Saved entries

*** Block opens ***

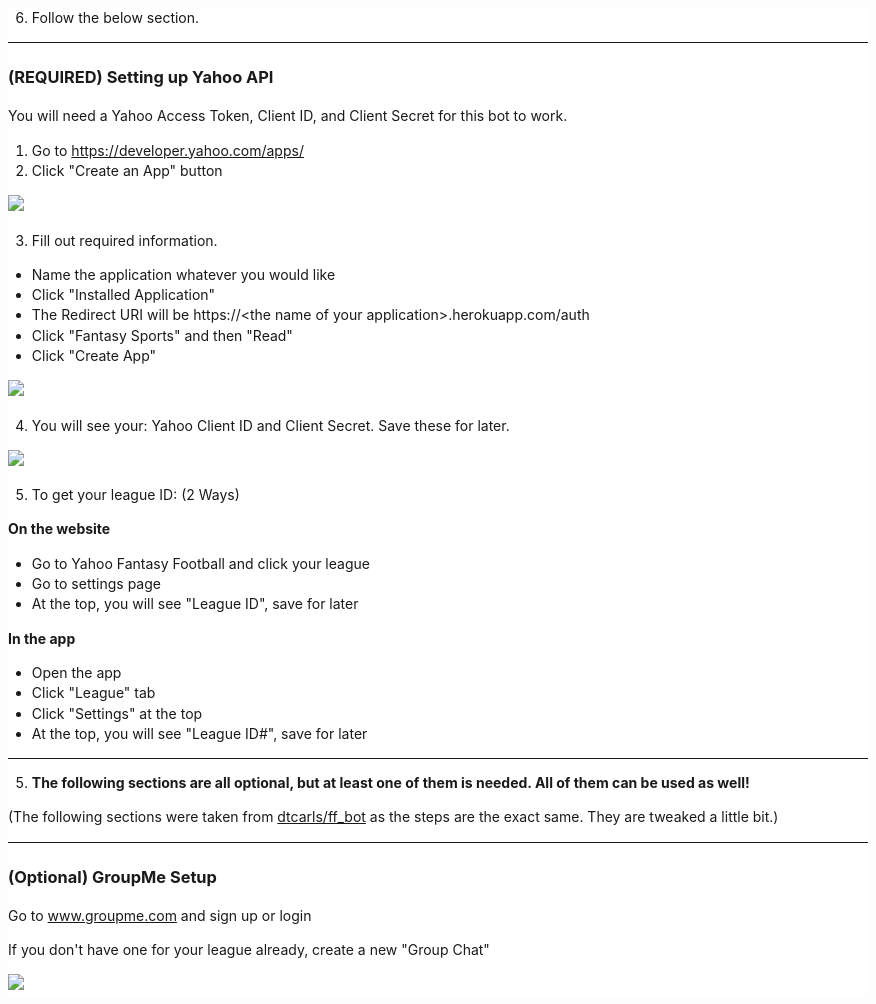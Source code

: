 6. Follow the below section.

---

### (REQUIRED) Setting up Yahoo API
You will need a Yahoo Access Token, Client ID, and Client Secret for this bot to work.

1. Go to https://developer.yahoo.com/apps/
2. Click "Create an App" button

![](https://imgur.com/VDgZ1Ze.png)

3. Fill out required information.
  * Name the application whatever you would like
  * Click "Installed Application"
  * The Redirect URI will be https://\<the name of your application\>.herokuapp.com/auth
  * Click "Fantasy Sports" and then "Read"
  * Click "Create App"
  
![](https://imgur.com/VqctUfM.png)

4. You will see your: Yahoo Client ID and Client Secret.  Save these for later.

![](https://imgur.com/NbUwOmD.png)

5. To get your league ID: (2 Ways)

  **On the website**
  * Go to Yahoo Fantasy Football and click your league
  * Go to settings page
  * At the top, you will see "League ID", save for later
  
  **In the app**
  * Open the app
  * Click "League" tab
  * Click "Settings" at the top
  * At the top, you will see "League ID#", save for later

---

5. **The following sections are all optional, but at least one of them is needed.  All of them can be used as well!**

(The following sections were taken from [dtcarls/ff_bot](https://github.com/dtcarls/ff_bot) as the steps are the exact same.  They are tweaked a little bit.)

--- 

### (Optional) GroupMe Setup

Go to www.groupme.com and sign up or login

If you don't have one for your league already, create a new "Group Chat"

![](https://i.imgur.com/32ioDoZ.png)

*** Block closes ***

_ASSIGNMENT_: What you give back must be exactly the lines from the opening line of the entries through the line holding "3. Fill out required information.", with no pictures.

_SOLVED EXERCISE_:
Source code

: 6. Follow the below section.

---

### (REQUIRED) Setting up Yahoo API
You will need a Yahoo Access Token, Client ID, and Client Secret for this bot to work.

1. Go to https://developer.yahoo.com/apps/
2. Click "Create an App" button

![](https://imgur.com/VDgZ1Ze.png)

3. Fill out required information.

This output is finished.